Work request
Word for word, restate all of the entries.

Exercise input
◆ ◆ ◆ ◆ ◆ ◆ ◆

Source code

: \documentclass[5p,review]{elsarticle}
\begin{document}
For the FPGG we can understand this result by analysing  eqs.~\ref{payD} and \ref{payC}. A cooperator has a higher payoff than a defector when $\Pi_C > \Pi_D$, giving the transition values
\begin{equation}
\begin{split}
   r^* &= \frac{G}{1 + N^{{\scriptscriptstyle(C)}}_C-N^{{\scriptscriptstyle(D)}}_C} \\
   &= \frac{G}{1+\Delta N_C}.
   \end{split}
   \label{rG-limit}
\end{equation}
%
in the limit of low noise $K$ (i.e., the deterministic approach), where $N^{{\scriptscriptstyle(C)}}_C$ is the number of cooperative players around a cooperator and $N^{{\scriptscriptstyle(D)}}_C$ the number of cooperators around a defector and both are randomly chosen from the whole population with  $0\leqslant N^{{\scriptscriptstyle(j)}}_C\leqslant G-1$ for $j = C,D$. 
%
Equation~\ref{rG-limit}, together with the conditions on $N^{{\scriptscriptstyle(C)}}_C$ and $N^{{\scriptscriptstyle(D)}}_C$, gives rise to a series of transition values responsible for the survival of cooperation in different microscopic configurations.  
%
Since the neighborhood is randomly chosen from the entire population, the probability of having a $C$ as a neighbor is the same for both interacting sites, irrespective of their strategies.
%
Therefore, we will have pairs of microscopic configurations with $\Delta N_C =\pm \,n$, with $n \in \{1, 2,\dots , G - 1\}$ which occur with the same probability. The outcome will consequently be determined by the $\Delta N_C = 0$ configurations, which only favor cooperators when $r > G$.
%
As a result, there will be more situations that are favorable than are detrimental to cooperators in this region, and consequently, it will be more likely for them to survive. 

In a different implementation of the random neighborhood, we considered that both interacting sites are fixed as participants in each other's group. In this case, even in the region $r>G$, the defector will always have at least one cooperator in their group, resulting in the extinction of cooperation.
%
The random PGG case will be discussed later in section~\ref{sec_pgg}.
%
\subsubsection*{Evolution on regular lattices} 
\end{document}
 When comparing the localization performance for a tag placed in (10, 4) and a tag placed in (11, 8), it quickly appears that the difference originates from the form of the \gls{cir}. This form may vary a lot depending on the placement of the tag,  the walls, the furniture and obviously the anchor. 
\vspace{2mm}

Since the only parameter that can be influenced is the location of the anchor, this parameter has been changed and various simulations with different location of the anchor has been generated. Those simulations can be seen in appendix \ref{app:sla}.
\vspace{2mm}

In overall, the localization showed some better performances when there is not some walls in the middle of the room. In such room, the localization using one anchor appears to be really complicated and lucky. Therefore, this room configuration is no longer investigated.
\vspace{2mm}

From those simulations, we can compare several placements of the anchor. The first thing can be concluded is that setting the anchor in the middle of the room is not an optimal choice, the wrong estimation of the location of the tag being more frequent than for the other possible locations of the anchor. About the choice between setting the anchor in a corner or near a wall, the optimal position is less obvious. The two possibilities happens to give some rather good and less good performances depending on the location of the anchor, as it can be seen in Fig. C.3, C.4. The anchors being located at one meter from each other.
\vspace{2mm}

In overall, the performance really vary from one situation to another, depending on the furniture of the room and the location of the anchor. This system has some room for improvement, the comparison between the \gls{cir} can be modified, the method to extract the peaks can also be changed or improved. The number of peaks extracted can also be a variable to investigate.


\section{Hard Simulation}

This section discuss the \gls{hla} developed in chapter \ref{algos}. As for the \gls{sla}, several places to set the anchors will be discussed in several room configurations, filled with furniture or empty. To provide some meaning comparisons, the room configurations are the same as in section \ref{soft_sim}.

◆ ◆ ◆ ◆ ◆ ◆ ◆

Response
Source code

: \documentclass[5p,review]{elsarticle}
\begin{document}
For the FPGG we can understand this result by analysing  eqs.~\ref{payD} and \ref{payC}. A cooperator has a higher payoff than a defector when $\Pi_C > \Pi_D$, giving the transition values
\begin{equation}
\begin{split}
   r^* &= \frac{G}{1 + N^{{\scriptscriptstyle(C)}}_C-N^{{\scriptscriptstyle(D)}}_C} \\
   &= \frac{G}{1+\Delta N_C}.
   \end{split}
   \label{rG-limit}
\end{equation}
%
in the limit of low noise $K$ (i.e., the deterministic approach), where $N^{{\scriptscriptstyle(C)}}_C$ is the number of cooperative players around a cooperator and $N^{{\scriptscriptstyle(D)}}_C$ the number of cooperators around a defector and both are randomly chosen from the whole population with  $0\leqslant N^{{\scriptscriptstyle(j)}}_C\leqslant G-1$ for $j = C,D$. 
%
Equation~\ref{rG-limit}, together with the conditions on $N^{{\scriptscriptstyle(C)}}_C$ and $N^{{\scriptscriptstyle(D)}}_C$, gives rise to a series of transition values responsible for the survival of cooperation in different microscopic configurations.  
%
Since the neighborhood is randomly chosen from the entire population, the probability of having a $C$ as a neighbor is the same for both interacting sites, irrespective of their strategies.
%
Therefore, we will have pairs of microscopic configurations with $\Delta N_C =\pm \,n$, with $n \in \{1, 2,\dots , G - 1\}$ which occur with the same probability. The outcome will consequently be determined by the $\Delta N_C = 0$ configurations, which only favor cooperators when $r > G$.
%
As a result, there will be more situations that are favorable than are detrimental to cooperators in this region, and consequently, it will be more likely for them to survive. 

In a different implementation of the random neighborhood, we considered that both interacting sites are fixed as participants in each other's group. In this case, even in the region $r>G$, the defector will always have at least one cooperator in their group, resulting in the extinction of cooperation.
%
The random PGG case will be discussed later in section~\ref{sec_pgg}.
%
\subsubsection*{Evolution on regular lattices} 
\end{document}
 When comparing the localization performance for a tag placed in (10, 4) and a tag placed in (11, 8), it quickly appears that the difference originates from the form of the \gls{cir}. This form may vary a lot depending on the placement of the tag,  the walls, the furniture and obviously the anchor. 
\vspace{2mm}

Since the only parameter that can be influenced is the location of the anchor, this parameter has been changed and various simulations with different location of the anchor has been generated. Those simulations can be seen in appendix \ref{app:sla}.
\vspace{2mm}

In overall, the localization showed some better performances when there is not some walls in the middle of the room. In such room, the localization using one anchor appears to be really complicated and lucky. Therefore, this room configuration is no longer investigated.
\vspace{2mm}

From those simulations, we can compare several placements of the anchor. The first thing can be concluded is that setting the anchor in the middle of the room is not an optimal choice, the wrong estimation of the location of the tag being more frequent than for the other possible locations of the anchor. About the choice between setting the anchor in a corner or near a wall, the optimal position is less obvious. The two possibilities happens to give some rather good and less good performances depending on the location of the anchor, as it can be seen in Fig. C.3, C.4. The anchors being located at one meter from each other.
\vspace{2mm}

In overall, the performance really vary from one situation to another, depending on the furniture of the room and the location of the anchor. This system has some room for improvement, the comparison between the \gls{cir} can be modified, the method to extract the peaks can also be changed or improved. The number of peaks extracted can also be a variable to investigate.


\section{Hard Simulation}

This section discuss the \gls{hla} developed in chapter \ref{algos}. As for the \gls{sla}, several places to set the anchors will be discussed in several room configurations, filled with furniture or empty. To provide some meaning comparisons, the room configurations are the same as in section \ref{soft_sim}.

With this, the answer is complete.